Ainsi, Michel Aflak craignant le péril communiste, ainsi que l’axe hachémite de ses voisins Irakien et Jordanien pro-américains, y voit une occasion d’accéder à l’objectif du parti Baas (Hizb al-Ba’ath al-Arabi al-Ishtiraki : le parti de la Résurrection arabe et socialiste) unifier le monde arabe en un seul état socialiste, nationaliste pan-arabe, souverain et libéré de toute influence aux relents post-coloniaux. Nasser, chef d’Etat socialiste, va exiger un Etat fort, centralisé, avec un passage au parti unique et à l’armée syrienne dépolitisée. M. Aflak va négocier avec le président de la république, Shukri al-Kuwatli et de son premier ministre Sabri Assali, alors que lui même doute de la capacité de Nasser à mener à bien cette mission. Les dirigeants vont accepter cette union, elle passera en référendum à 92% en Syrie.
Face à l’axe hachémite de la Jordanie et de l’Irak, qui étaient pro-américains, les Syriens vont se tourner vers l’Egypte. En 1955, les deux pays signent un traité d’alliance. Le 22 février 1958, un référendum va porter Nasser au pouvoir, des émeutes éclateront en Irak, appelant à la fin du Pacte de Bagdad et à l’intégration de l’Irak dans la jeune République. Le Liban va lui aussi vouloir rejoindre la RAU et Camille Chamoun va violer la constitution pour briguer un second mandat, faisait éclater des affrontements dans le pays et laissant s’exprimer les tensions communautaires. En Irak, la jeune république va conclure des accords avec Nasser en vue de l’adhésion de ce pays. Dès octobre 1958, des accords économiques, scientifiques et culturels sont conclus. Mais ne voulant pas abandonner le pouvoir, le général Kassem s’éloigne de l’Égypte pour se rapprocher de l’Union soviétique.

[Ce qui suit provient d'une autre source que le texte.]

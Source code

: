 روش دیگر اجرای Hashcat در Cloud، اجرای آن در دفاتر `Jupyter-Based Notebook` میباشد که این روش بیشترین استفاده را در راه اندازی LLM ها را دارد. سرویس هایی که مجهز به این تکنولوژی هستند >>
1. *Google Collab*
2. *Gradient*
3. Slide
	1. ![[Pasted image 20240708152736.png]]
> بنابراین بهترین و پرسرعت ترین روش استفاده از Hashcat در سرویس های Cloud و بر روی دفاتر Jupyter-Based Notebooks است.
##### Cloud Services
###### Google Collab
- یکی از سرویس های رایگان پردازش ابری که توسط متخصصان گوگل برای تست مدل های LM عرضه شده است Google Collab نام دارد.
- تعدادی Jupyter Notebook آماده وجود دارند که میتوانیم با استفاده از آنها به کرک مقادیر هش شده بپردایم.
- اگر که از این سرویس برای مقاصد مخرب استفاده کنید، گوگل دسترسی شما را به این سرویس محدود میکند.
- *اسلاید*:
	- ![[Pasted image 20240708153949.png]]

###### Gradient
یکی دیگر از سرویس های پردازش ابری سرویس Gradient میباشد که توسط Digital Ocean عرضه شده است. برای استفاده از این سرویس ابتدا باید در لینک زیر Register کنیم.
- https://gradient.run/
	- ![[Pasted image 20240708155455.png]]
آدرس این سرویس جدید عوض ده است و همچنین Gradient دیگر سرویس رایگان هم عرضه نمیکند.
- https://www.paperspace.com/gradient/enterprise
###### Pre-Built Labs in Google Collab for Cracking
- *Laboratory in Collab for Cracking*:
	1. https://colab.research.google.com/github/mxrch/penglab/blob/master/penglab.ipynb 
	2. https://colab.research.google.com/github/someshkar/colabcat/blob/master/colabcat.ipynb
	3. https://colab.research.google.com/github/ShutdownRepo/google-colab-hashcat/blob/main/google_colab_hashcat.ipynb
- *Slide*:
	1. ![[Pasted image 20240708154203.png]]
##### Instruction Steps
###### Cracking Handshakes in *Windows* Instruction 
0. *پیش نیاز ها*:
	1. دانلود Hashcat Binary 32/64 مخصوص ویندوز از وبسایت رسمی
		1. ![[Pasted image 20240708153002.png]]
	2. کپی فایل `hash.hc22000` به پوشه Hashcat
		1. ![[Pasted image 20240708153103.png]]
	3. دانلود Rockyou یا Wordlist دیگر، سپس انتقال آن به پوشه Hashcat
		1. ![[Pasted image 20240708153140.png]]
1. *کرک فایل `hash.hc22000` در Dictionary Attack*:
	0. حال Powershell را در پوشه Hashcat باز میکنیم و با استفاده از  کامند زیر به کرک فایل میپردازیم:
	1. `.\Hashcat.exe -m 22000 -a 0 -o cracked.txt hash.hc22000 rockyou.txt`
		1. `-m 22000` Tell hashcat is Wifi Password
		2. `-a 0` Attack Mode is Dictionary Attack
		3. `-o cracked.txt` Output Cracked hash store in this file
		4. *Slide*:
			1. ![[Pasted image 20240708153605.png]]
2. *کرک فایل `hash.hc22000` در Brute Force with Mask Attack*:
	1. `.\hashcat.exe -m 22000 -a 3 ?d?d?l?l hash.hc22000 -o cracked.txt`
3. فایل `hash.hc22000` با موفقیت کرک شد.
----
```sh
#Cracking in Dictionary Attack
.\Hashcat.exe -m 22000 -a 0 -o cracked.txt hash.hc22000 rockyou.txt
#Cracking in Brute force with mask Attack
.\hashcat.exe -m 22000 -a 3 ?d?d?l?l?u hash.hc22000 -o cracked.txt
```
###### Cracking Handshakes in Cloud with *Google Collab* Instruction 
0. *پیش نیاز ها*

La bureaucratie égyptienne étouffe par sa présence l’administration syrienne qui se sent rapidement annexée, le parti Baas va finir par remettre en cause la véritable volonté pan-arabique de Nasser.
L’autoritarisme du régime de Nasser entraîne la fuite vers l’étranger des grandes familles syriennes, La Syrie va connaitre alors de grandes difficultés économiques.
Trois sécheresses consécutives vont advenir, tuant pour de bon tout espoir de redressement de la Syrie, les impôts et les prix vont augmenter, le mécontentement populaire commence à se faire entendre.
Le nouvel État ressemble de plus en plus à une grande Égypte, entièrement régentée par le Caire. La Syrie se sentant colonisée un nouveau coup d’État militaire, mené par Haydar al-Kouzbari, éclate en Syrie en 1961, mettant fin à la république le 29 septembre de la même année.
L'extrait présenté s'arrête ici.